◆ PROMPT:
If a line below contains the string "branch", copy it out.

◆ EXTRACTED INFORMATION:
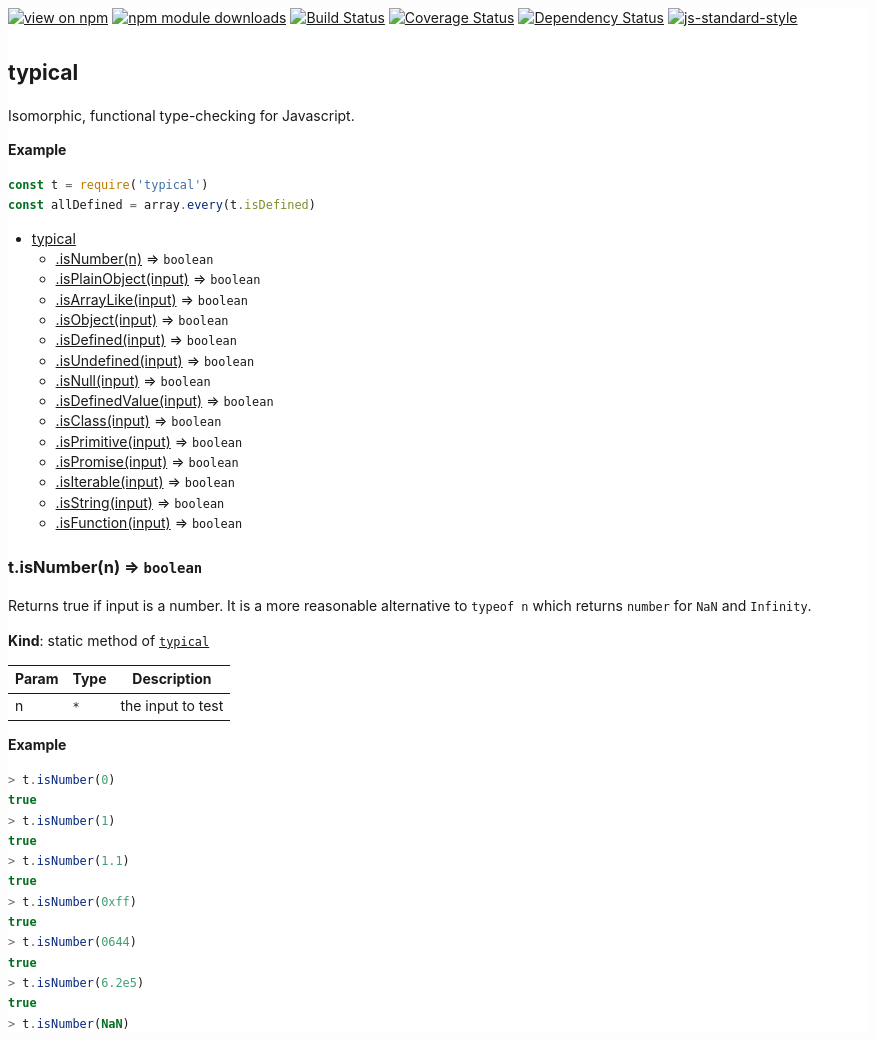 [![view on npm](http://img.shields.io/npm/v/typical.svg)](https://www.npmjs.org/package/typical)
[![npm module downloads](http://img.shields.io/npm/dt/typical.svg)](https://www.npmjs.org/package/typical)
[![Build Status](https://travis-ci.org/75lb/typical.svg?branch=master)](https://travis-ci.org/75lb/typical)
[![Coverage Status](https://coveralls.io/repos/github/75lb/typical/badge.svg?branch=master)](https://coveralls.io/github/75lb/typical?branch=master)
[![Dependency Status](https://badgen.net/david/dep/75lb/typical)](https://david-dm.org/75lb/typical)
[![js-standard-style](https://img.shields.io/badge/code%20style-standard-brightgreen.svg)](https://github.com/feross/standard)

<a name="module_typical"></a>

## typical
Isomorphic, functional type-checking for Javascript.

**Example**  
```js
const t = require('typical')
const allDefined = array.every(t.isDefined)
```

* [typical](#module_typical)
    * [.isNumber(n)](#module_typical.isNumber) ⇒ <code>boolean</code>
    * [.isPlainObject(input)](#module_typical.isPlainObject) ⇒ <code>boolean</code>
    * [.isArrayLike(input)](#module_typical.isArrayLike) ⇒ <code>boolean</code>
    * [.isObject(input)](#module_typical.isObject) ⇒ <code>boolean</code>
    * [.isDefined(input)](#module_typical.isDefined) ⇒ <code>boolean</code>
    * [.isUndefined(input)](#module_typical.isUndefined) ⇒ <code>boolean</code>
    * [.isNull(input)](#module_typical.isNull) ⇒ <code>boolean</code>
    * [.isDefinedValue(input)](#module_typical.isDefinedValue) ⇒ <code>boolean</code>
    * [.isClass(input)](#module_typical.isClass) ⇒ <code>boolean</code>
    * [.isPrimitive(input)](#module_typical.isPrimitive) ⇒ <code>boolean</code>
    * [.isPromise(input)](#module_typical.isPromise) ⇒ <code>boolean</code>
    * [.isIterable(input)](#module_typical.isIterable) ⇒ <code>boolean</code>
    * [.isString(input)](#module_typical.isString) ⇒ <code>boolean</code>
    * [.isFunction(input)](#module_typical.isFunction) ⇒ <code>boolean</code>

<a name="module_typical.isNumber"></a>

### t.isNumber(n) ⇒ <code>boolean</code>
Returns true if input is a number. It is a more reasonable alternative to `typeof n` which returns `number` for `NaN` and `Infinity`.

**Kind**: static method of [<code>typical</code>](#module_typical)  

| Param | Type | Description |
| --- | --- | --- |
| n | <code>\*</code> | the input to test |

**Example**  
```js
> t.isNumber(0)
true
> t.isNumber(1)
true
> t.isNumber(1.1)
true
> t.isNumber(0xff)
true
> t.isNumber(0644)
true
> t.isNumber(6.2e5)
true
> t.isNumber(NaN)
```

...

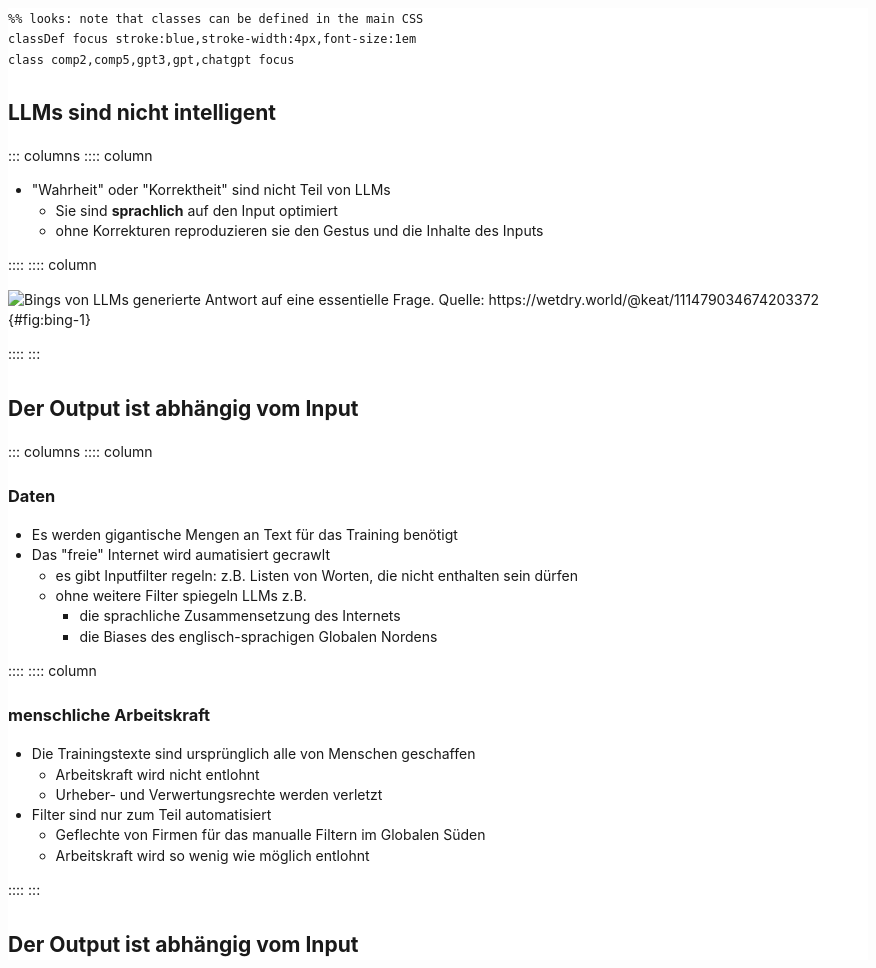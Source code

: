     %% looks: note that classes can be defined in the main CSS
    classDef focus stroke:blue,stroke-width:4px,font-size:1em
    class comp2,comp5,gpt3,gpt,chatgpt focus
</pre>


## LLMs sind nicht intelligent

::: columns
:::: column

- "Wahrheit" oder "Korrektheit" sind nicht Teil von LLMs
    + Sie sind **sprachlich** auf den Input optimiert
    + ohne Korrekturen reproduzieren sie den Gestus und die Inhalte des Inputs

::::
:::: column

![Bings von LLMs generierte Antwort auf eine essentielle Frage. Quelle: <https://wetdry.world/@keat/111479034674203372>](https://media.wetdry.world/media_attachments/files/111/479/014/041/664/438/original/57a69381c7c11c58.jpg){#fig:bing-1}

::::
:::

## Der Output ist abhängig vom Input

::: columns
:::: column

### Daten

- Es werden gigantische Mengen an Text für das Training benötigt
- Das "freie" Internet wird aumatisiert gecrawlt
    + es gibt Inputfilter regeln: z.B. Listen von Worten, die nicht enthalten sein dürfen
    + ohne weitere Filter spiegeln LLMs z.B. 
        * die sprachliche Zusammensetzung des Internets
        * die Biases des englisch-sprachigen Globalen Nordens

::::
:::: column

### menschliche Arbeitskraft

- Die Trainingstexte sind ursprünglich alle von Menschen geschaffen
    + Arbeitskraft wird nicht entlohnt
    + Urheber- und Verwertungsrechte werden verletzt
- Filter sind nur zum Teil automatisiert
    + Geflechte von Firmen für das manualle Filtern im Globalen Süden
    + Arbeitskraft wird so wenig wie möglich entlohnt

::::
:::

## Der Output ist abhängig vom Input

◆ ANSWER TO THE EXERCISE:
[![Build Status](https://travis-ci.org/75lb/typical.svg?branch=master)](https://travis-ci.org/75lb/typical)
[![Coverage Status](https://coveralls.io/repos/github/75lb/typical/badge.svg?branch=master)](https://coveralls.io/github/75lb/typical?branch=master)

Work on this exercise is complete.